Die hohen Temperaturen im Sommer machen auch unseren Hunden oft zu schaffen. Da fallen die Spaziergänge auch mal kürzer aus, was bei sommerlichen Temperaturen in jedem Fall sinnvoll ist. Die Wärme macht dem Kreislauf zu schaffen und Aktivitäten werden schnell sehr anstrengend. An dieser Stelle sollte man kein Risiko eingehen und nicht auf die gewohnten Gassirunden bestehen. Im Zweifel geht man nur ein gesundheitliches Risiko in Form von Kreislaufproblemen und im schlimmsten Fall einem Hitzschlag ein.

 

Dennoch bleibt bei vielen Hundehaltern die Sorge, dass ihre Hunde nicht genügend ausgelastet sind und an Kondition, Muskulatur und Beweglichkeit verlieren.

 

Doch Sie können mit einem Mini-Workout trotzdem dafür sorgen, dass Ihr Vierbeiner fit und beweglich bleibt. Deshalb habe ich Ihnen vier effektive Übungen zusammengestellt, die Muskulatur, die Beweglichkeit und auch die Koordination Ihres Hundes trainieren. Zusätzlich bietet es Ihnen die Möglichkeit, Ihrem Hund eine spannende Beschäftigung zu bieten und die Bindung zwischen Ihnen zu stärken.

 

Wie also schaffen wir es, dass unsere Hunde fit bleiben, auch wenn die Spaziergänge mal etwas kürzer ausfallen?

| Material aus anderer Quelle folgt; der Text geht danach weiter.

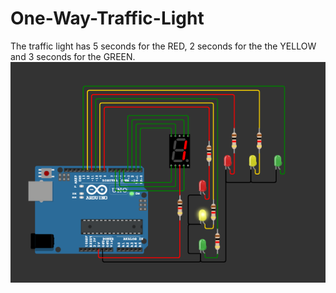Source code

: # One-Way-Traffic-Light
The traffic light has 5 seconds for the RED, 2 seconds for the the YELLOW and 3 seconds for the GREEN. 
![alt text](output/image.png)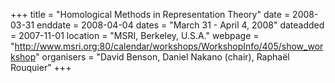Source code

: +++
title = "Homological Methods in Representation Theory"
date = 2008-03-31
enddate = 2008-04-04
dates = "March 31 - April 4, 2008"
dateadded = 2007-11-01
location = "MSRI, Berkeley, U.S.A."
webpage = "http://www.msri.org:80/calendar/workshops/WorkshopInfo/405/show_workshop"
organisers = "David Benson, Daniel Nakano (chair), Raphaël Rouquier"
+++
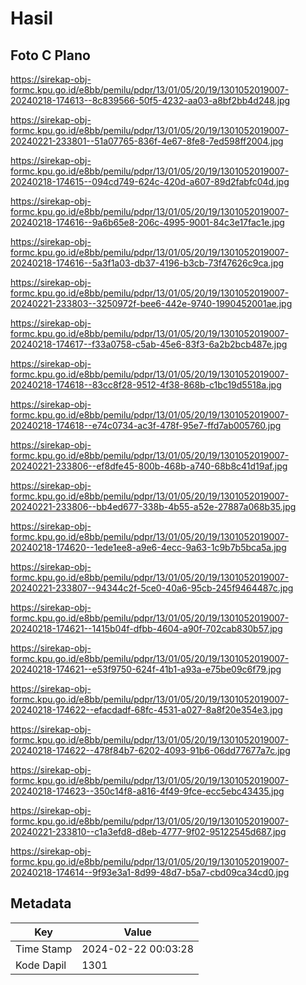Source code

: # Hasil

## Foto C Plano

https://sirekap-obj-formc.kpu.go.id/e8bb/pemilu/pdpr/13/01/05/20/19/1301052019007-20240218-174613--8c839566-50f5-4232-aa03-a8bf2bb4d248.jpg

https://sirekap-obj-formc.kpu.go.id/e8bb/pemilu/pdpr/13/01/05/20/19/1301052019007-20240221-233801--51a07765-836f-4e67-8fe8-7ed598ff2004.jpg

https://sirekap-obj-formc.kpu.go.id/e8bb/pemilu/pdpr/13/01/05/20/19/1301052019007-20240218-174615--094cd749-624c-420d-a607-89d2fabfc04d.jpg

https://sirekap-obj-formc.kpu.go.id/e8bb/pemilu/pdpr/13/01/05/20/19/1301052019007-20240218-174616--9a6b65e8-206c-4995-9001-84c3e17fac1e.jpg

https://sirekap-obj-formc.kpu.go.id/e8bb/pemilu/pdpr/13/01/05/20/19/1301052019007-20240218-174616--5a3f1a03-db37-4196-b3cb-73f47626c9ca.jpg

https://sirekap-obj-formc.kpu.go.id/e8bb/pemilu/pdpr/13/01/05/20/19/1301052019007-20240221-233803--3250972f-bee6-442e-9740-1990452001ae.jpg

https://sirekap-obj-formc.kpu.go.id/e8bb/pemilu/pdpr/13/01/05/20/19/1301052019007-20240218-174617--f33a0758-c5ab-45e6-83f3-6a2b2bcb487e.jpg

https://sirekap-obj-formc.kpu.go.id/e8bb/pemilu/pdpr/13/01/05/20/19/1301052019007-20240218-174618--83cc8f28-9512-4f38-868b-c1bc19d5518a.jpg

https://sirekap-obj-formc.kpu.go.id/e8bb/pemilu/pdpr/13/01/05/20/19/1301052019007-20240218-174618--e74c0734-ac3f-478f-95e7-ffd7ab005760.jpg

https://sirekap-obj-formc.kpu.go.id/e8bb/pemilu/pdpr/13/01/05/20/19/1301052019007-20240221-233806--ef8dfe45-800b-468b-a740-68b8c41d19af.jpg

https://sirekap-obj-formc.kpu.go.id/e8bb/pemilu/pdpr/13/01/05/20/19/1301052019007-20240221-233806--bb4ed677-338b-4b55-a52e-27887a068b35.jpg

https://sirekap-obj-formc.kpu.go.id/e8bb/pemilu/pdpr/13/01/05/20/19/1301052019007-20240218-174620--1ede1ee8-a9e6-4ecc-9a63-1c9b7b5bca5a.jpg

https://sirekap-obj-formc.kpu.go.id/e8bb/pemilu/pdpr/13/01/05/20/19/1301052019007-20240221-233807--94344c2f-5ce0-40a6-95cb-245f9464487c.jpg

https://sirekap-obj-formc.kpu.go.id/e8bb/pemilu/pdpr/13/01/05/20/19/1301052019007-20240218-174621--1415b04f-dfbb-4604-a90f-702cab830b57.jpg

https://sirekap-obj-formc.kpu.go.id/e8bb/pemilu/pdpr/13/01/05/20/19/1301052019007-20240218-174621--e53f9750-624f-41b1-a93a-e75be09c6f79.jpg

https://sirekap-obj-formc.kpu.go.id/e8bb/pemilu/pdpr/13/01/05/20/19/1301052019007-20240218-174622--efacdadf-68fc-4531-a027-8a8f20e354e3.jpg

https://sirekap-obj-formc.kpu.go.id/e8bb/pemilu/pdpr/13/01/05/20/19/1301052019007-20240218-174622--478f84b7-6202-4093-91b6-06dd77677a7c.jpg

https://sirekap-obj-formc.kpu.go.id/e8bb/pemilu/pdpr/13/01/05/20/19/1301052019007-20240218-174623--350c14f8-a816-4f49-9fce-ecc5ebc43435.jpg

https://sirekap-obj-formc.kpu.go.id/e8bb/pemilu/pdpr/13/01/05/20/19/1301052019007-20240221-233810--c1a3efd8-d8eb-4777-9f02-95122545d687.jpg

https://sirekap-obj-formc.kpu.go.id/e8bb/pemilu/pdpr/13/01/05/20/19/1301052019007-20240218-174614--9f93e3a1-8d99-48d7-b5a7-cbd09ca34cd0.jpg


## Metadata

| Key        | Value               |
| ---------- | ------------------- |
| Time Stamp | 2024-02-22 00:03:28 |
| Kode Dapil | 1301                |



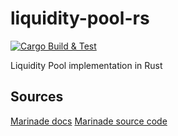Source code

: # liquidity-pool-rs
[![Cargo Build & Test](https://github.com/Arkko002/liquidity-pool-rs/actions/workflows/main.yml/badge.svg)](https://github.com/Arkko002/liquidity-pool-rs/actions/workflows/main.yml)

Liquidity Pool implementation in Rust

## Sources
[Marinade docs](https://docs.marinade.finance/)
[Marinade source code](https://github.com/marinade-finance/liquid-staking-program)
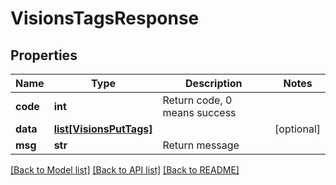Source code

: # VisionsTagsResponse

## Properties
Name | Type | Description | Notes
------------ | ------------- | ------------- | -------------
**code** | **int** | Return code, 0 means success | 
**data** | [**list[VisionsPutTags]**](VisionsPutTags.md) |  | [optional] 
**msg** | **str** | Return message | 

[[Back to Model list]](../README.md#documentation-for-models) [[Back to API list]](../README.md#documentation-for-api-endpoints) [[Back to README]](../README.md)


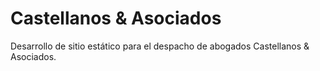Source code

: # Castellanos & Asociados
Desarrollo de sitio estático para el despacho de abogados Castellanos & Asociados.
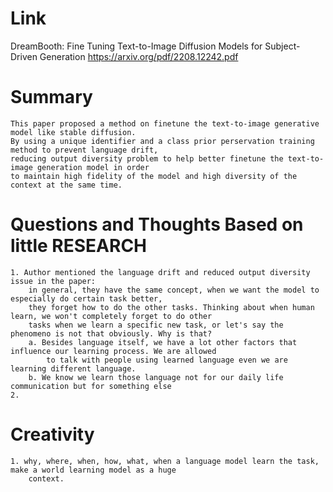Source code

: Link
===============
<p>

DreamBooth: Fine Tuning Text-to-Image Diffusion Models for Subject-Driven Generation
https://arxiv.org/pdf/2208.12242.pdf

</p>

Summary
===============
    This paper proposed a method on finetune the text-to-image generative model like stable diffusion. 
    By using a unique identifier and a class prior perservation training method to prevent language drift, 
    reducing output diversity problem to help better finetune the text-to-image generation model in order
    to maintain high fidelity of the model and high diversity of the context at the same time.


Questions and Thoughts Based on little RESEARCH
===============
    1. Author mentioned the language drift and reduced output diversity issue in the paper: 
        in general, they have the same concept, when we want the model to especially do certain task better, 
        they forget how to do the other tasks. Thinking about when human learn, we won't completely forget to do other
        tasks when we learn a specific new task, or let's say the phenomeno is not that obviously. Why is that?
        a. Besides language itself, we have a lot other factors that influence our learning process. We are allowed
            to talk with people using learned language even we are learning different language.
        b. We know we learn those language not for our daily life communication but for something else
    2. 


Creativity
==============
    1. why, where, when, how, what, when a language model learn the task, make a world learning model as a huge 
        context.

Ich nehme es gleich vorweg, Sie benötigen kein Equipment und es bedarf auch keinen besonders komplizierten Übungen.

Wer schon einmal Yoga oder Pilates gemacht hat weiß, das Training nicht viel Platz und im Zweifel auch kein Equipment braucht. Auf kleinstem Raum kann man Muskulatur trainieren, Beweglichkeit und Koordination fördern und auch Balance und Körpergefühl beüben.

Aktive Übungen bringen Fitness & Spaß

In Anlehnung an diese Art von Training habe ich Ihnen für Ihren Hund ein kleines Fitnesstraining mit einigen aktiven Übungen zusammengestellt, mit denen Sie die Fitness Ihres Hundes ganz unkompliziert trainieren können – auch ohne dass der Hund sich bei Wärme körperlich verausgaben muss.

Das sollten Sie beim Training beachten

  • Ihr Hund muss sich während des Trainings konzentrieren. Das bedeutet, dass die Übungen nicht nur für den Körper anstrengend sind, sondern auch für seinen Kopf. Daher sollten die Trainingseinheiten kurz gehalten werden. Stellen Sie Ihren Hund dabei immer vor lösbare Aufgaben.

 

  • Achten Sie auf die korrekte Ausführung der Übung. Ich empfehle Ihnen, lieber weniger Übungen pro Trainingseinheit auszuwählen, diese aber korrekt und so bewusst wie möglich auszuführen.

 

  • Versuchen Sie, Ihren Hund möglichst nach der Übung zu belohnen, damit er nicht zu sehr auf das Leckerli fokussiert ist und damit seinen Körper aus dem Blick verliert.

 

  • Die vorgestellten Anleitungen sind Vorschläge, wie Sie die Übungen aufbauen können. Es spricht nichts dagegen, mit dem Clicker zu arbeiten und die Übungen mit Wort- und Sichtsignalen zu verknüpfen. Mir liegt nur am Herzen, dass Sie mit Ihrem Hund immer positiv arbeitest.

Durchführung

  • Wichtig: Achten Sie bitte darauf, dass Ihr Hund auf einem rutschfesten Untergrund steht.

 

  • Bitte beachten Sie beim Training, dass Ihr Hund nicht jeden Tag gleich leistungsfähig ist. Ich empfehle Ihnen zudem, nur mit Ihrem Hund zu trainieren, wenn Sie sich auch selbst fit fühlen. Das Training soll Ihnen beiden Spaß machen!

 

  • Sollte Ihr Hund an einer Übung keinen Spaß haben, Beschwichtigungssignale und Unwohlsein zeigen oder die Übung immer wieder von sich aus abbrechen, lassen Sie diese bitte aus! Zeigt Ihr Hund dasselbe Verhalten wieder, wenn Sie die Übung zu einem späteren Zeitpunkt wieder durchführen möchten, empfehle ich Ihnen, der Sache auf den Grund zu gehen.

 

  • Um einen gesunden Bewegungsablauf zu trainieren, ist es wichtig, dass die Übungen möglichst langsam durchgeführt werden. Nur so gelingt es, die vom Gehirn automatisierten Bewegungsmuster zu unterbrechen, die in einer gewissen Grundgeschwindigkeit ohne aktive Beteiligung des Gehirns ablaufen.

 

  • Es ist wichtig, dass Sie im Aufbau neuer Übungen Geduld mit Ihrem Hund haben. Der Weg ist das Ziel und nicht jede Übung klappt vom ersten Moment an perfekt. Geben Sie Ihrem Hund die Chance zu lernen und mitzudenken.

 

  • Halten Sie Trainingsziele klein, realistisch und erreichbar. Das verhindert Frustration auf Ihrer Seite und aufseiten Ihres Hundes.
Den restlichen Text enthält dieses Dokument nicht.